Pharmacokinetics and safety/tolerability of isoniazid, rifampicin and pyrazinamide in
children and adolescents treated for tuberculous meningitis. Published Online First
28 June 2021.
4. World Health Organization (WHO). Global tuberculosis report 2020, 2020. Available:
https://www.who.int/publications/i/item/9789240013131.
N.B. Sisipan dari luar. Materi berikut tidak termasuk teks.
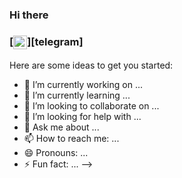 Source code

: ### Hi there 

### [<img  align="center"  width="22px" src="https://cdn.jsdelivr.net/npm/simple-icons@v3/icons/telegram.svg" />][telegram]

Here are some ideas to get you started:

- 🔭 I’m currently working on ...
- 🌱 I’m currently learning ...
- 👯 I’m looking to collaborate on ...
- 🤔 I’m looking for help with ...
- 💬 Ask me about ...
- 📫 How to reach me: ...
- 😄 Pronouns: ...
- ⚡ Fun fact: ...
-->
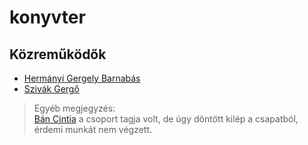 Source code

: # konyvter

## Közreműködők

* [Hermányi Gergely Barnabás](https://github.com/TheRealGerriii)
* [Szivák Gergő](https://github.com/Gergosz-2000)

>Egyéb megjegyzés: <br /> [Bán Cintia](https://github.com/bncinti) a csoport tagja volt, de úgy döntött kilép a csapatból, érdemi munkát nem végzett.
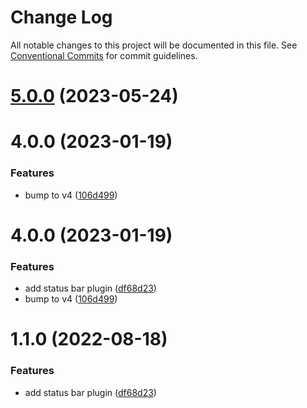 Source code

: # Change Log

All notable changes to this project will be documented in this file.
See [Conventional Commits](https://conventionalcommits.org) for commit guidelines.

# [5.0.0](https://github.com/familyjs/jigra-plugins/compare/@jigra/status-bar@1.1.0...@jigra/status-bar@5.0.0) (2023-05-24)



# 4.0.0 (2023-01-19)


### Features

* bump to v4 ([106d499](https://github.com/familyjs/jigra-plugins/commit/106d49991e82a0505a82571530b73fcda020e7e4))





# 4.0.0 (2023-01-19)


### Features

* add status bar plugin ([df68d23](https://github.com/navify/jigra-plugins/commit/df68d2396a839b89016feafa7cebc8f484d106e6))
* bump to v4 ([106d499](https://github.com/navify/jigra-plugins/commit/106d49991e82a0505a82571530b73fcda020e7e4))





# 1.1.0 (2022-08-18)


### Features

* add status bar plugin ([df68d23](https://github.com/navify/jigra-plugins/commit/df68d2396a839b89016feafa7cebc8f484d106e6))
5. Dayal R, Singh Y, Agarwal D, et al. Pharmacokinetic study of isoniazid and
pyrazinamide in children: impact of age and nutritional status. Arch Dis Child
2018;103:1150–4.
6. Yunivita V, Ruslami R, Dian S. Pharmacokinetics of isoniazid and the effect of
acetylator status in Indonesian tuberculous meningitis patients. In: International
workshop on pharmacology of TB drugs. Atlanta, 2017.
7. Rahajoe NN, Nawas A, Setyanto DB. Buku petunjuk teknis manajemen dan tatalaksana
TB anak [National guideline on the management of tuberculosis in children]. Jakarta:
Ministry of Health of the Republic of Indonesia, 2016.